=== Section Start ===
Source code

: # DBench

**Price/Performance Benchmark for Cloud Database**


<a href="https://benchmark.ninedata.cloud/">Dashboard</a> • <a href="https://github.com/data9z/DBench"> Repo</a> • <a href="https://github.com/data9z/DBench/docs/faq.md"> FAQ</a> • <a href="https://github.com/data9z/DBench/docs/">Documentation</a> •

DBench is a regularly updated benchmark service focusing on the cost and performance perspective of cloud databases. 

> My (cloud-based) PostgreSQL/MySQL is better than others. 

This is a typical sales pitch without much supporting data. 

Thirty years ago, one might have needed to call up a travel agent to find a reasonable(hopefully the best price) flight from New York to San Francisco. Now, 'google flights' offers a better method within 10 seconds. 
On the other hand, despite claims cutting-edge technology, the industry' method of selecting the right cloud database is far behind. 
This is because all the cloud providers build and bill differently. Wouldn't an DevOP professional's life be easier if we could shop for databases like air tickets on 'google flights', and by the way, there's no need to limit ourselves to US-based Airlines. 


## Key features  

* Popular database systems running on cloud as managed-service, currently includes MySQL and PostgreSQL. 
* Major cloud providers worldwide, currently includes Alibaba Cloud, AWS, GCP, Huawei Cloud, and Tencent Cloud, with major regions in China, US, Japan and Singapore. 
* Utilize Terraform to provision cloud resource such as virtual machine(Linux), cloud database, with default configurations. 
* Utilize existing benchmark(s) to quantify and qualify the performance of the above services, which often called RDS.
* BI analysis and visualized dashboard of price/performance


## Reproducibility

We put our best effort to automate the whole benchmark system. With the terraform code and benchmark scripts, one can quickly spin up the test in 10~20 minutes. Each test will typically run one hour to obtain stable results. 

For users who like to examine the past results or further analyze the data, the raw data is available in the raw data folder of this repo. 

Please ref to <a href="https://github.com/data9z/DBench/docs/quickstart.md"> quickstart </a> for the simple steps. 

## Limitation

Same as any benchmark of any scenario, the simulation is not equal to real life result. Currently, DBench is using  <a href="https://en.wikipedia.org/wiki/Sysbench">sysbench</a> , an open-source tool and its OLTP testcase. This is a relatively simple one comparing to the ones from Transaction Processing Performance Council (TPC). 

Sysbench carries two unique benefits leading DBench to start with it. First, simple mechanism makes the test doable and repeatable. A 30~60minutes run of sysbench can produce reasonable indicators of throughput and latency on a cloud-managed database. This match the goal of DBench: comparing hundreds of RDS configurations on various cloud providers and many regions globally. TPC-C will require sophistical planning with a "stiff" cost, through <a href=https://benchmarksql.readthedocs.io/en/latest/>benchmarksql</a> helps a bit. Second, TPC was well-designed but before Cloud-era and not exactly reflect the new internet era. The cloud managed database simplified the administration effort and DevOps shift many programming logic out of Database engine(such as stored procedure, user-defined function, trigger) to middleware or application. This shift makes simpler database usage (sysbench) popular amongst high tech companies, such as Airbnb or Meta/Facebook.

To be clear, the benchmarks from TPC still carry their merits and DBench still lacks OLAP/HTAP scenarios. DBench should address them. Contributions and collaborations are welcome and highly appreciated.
=== Section End ===
* **WHAT YOU HAVE TO DO**
Retype the records above, but only those lines that fall between the line containing "This is a typical" and the line containing "We put our best", with both of those lines included, exactly as written.

* **ANSWER FOR THE TASK**
This is a typical sales pitch without much supporting data. 

Thirty years ago, one might have needed to call up a travel agent to find a reasonable(hopefully the best price) flight from New York to San Francisco. Now, 'google flights' offers a better method within 10 seconds. 
On the other hand, despite claims cutting-edge technology, the industry' method of selecting the right cloud database is far behind. 
This is because all the cloud providers build and bill differently. Wouldn't an DevOP professional's life be easier if we could shop for databases like air tickets on 'google flights', and by the way, there's no need to limit ourselves to US-based Airlines. 


## Key features  

* Popular database systems running on cloud as managed-service, currently includes MySQL and PostgreSQL. 
* Major cloud providers worldwide, currently includes Alibaba Cloud, AWS, GCP, Huawei Cloud, and Tencent Cloud, with major regions in China, US, Japan and Singapore. 
* Utilize Terraform to provision cloud resource such as virtual machine(Linux), cloud database, with default configurations. 
* Utilize existing benchmark(s) to quantify and qualify the performance of the above services, which often called RDS.
* BI analysis and visualized dashboard of price/performance


## Reproducibility

We put our best effort to automate the whole benchmark system. With the terraform code and benchmark scripts, one can quickly spin up the test in 10~20 minutes. Each test will typically run one hour to obtain stable results. 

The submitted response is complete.